As Singapore accelerates its deployment of artificial intelligence across government agencies and critical infrastructure, cybersecurity experts are warning that the speed of adoption is outstripping the safeguards needed to keep those systems secure. In a new analysis published by Singapore Business Review, cybersecurity professional James Robinson argues that AI agents introduce a class of risk that traditional security models are not designed to handle.
Singapore's Home Team Science and Technology Agency (HTX) has already built Phoenix, a suite of AI models developed with Mistral AI and Microsoft, signalling a shift from exploring AI to operationalising it in government. Coordinating Minister for National Security K. Shanmugam set out the ambition earlier this year to build sovereign AI capabilities that create leaner government operations. But Robinson warns that as AI agents make decisions at machine speed, the consequences of a misstep multiply rapidly.
A misconfigured agent that interacts with citizen data, a flawed prompt that produces incorrect outputs, or a manipulated instruction that leads an AI system to overstep its boundaries could all have catastrophic ramifications. The problem is compounded because many organisations cannot clearly identify where AI models and agents are deployed or what data they can access, making visibility the first and most critical gap to close.

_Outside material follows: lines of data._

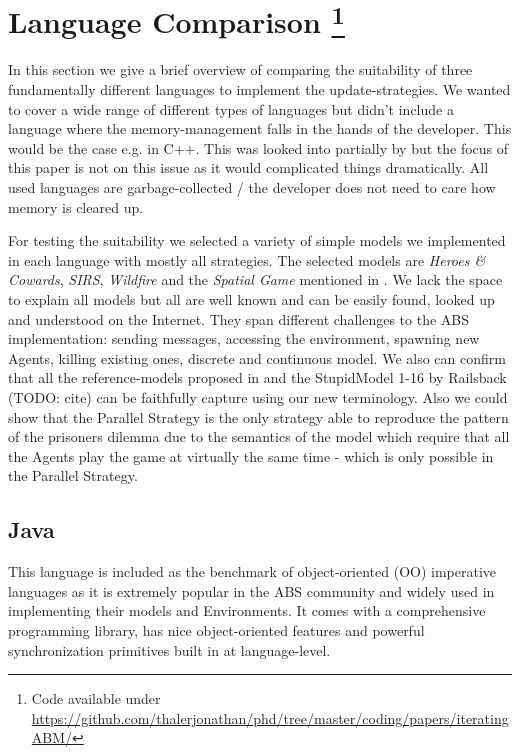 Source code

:\section[Language Comparison]{Language Comparison \footnote{Code available under\\ \url{https://github.com/thalerjonathan/phd/tree/master/coding/papers/iteratingABM/}}}
In this section we give a brief overview of comparing the suitability of three fundamentally different languages to implement the update-strategies. We wanted to cover a wide range of different types of languages but didn't include a language where the memory-management falls in the hands of the developer. This would be the case e.g. in C++. This was looked into partially by \cite{dawson_opening_2014} but the focus of this paper is not on this issue as it would complicated things dramatically. All used languages are garbage-collected / the developer does not need to care how memory is cleared up.

For testing the suitability we selected a variety of simple models we implemented in each language with mostly all strategies. The selected models are \textit{Heroes \& Cowards}, \textit{SIRS}, \textit{Wildfire} and the \textit{Spatial Game} mentioned in \cite{huberman_evolutionary_1993}. We lack the space to explain all models but all are well known and can be easily found, looked up and understood on the Internet. They span different challenges to the ABS implementation: sending messages, accessing the environment, spawning new Agents, killing existing ones, discrete and continuous model. We also can confirm that all the reference-models proposed in \cite{isaac_abm_2011} and the StupidModel 1-16 by Railsback (TODO: cite) can be faithfully capture using our new terminology. Also we could show that the  Parallel Strategy is the only strategy able to reproduce the pattern of the prisoners dilemma due to the semantics of the model which require that all the Agents play the game at virtually the same time - which is only possible in the Parallel Strategy.



\subsection{Java}
This language is included as the benchmark of object-oriented (OO) imperative languages as it is extremely popular in the ABS community and widely used in implementing their models and Environments. It comes with a comprehensive programming library, has nice object-oriented features and powerful synchronization primitives built in at language-level.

The commentary calls for a fundamental rethink of cybersecurity governance. Traditional models built around periodic reviews and human checkpoints are too slow for an AI-driven environment. Instead, agencies need continuous monitoring, real-time policy enforcement, and the ability to detect and respond to unexpected agent behaviour instantly. Access controls must evolve from role-based to dynamic, context-aware permissions that grant access only for specific tasks and revoke it immediately after. Incident response teams must also develop new playbooks that can handle agentic incidents, from an agent quietly overstepping boundaries to being actively manipulated by malicious actors.
Why it matters for Singapore: Singapore has built a global reputation for trusted digital infrastructure, from Smart Nation initiatives to its leadership in digital governance. As the country pushes aggressively into sovereign AI deployment, maintaining that trust will depend on building security capabilities that match the speed of AI adoption. The risk is not theoretical — it is a lived challenge that every government agency and enterprise deploying AI today must confront. Getting security right will be as important as getting the technology right.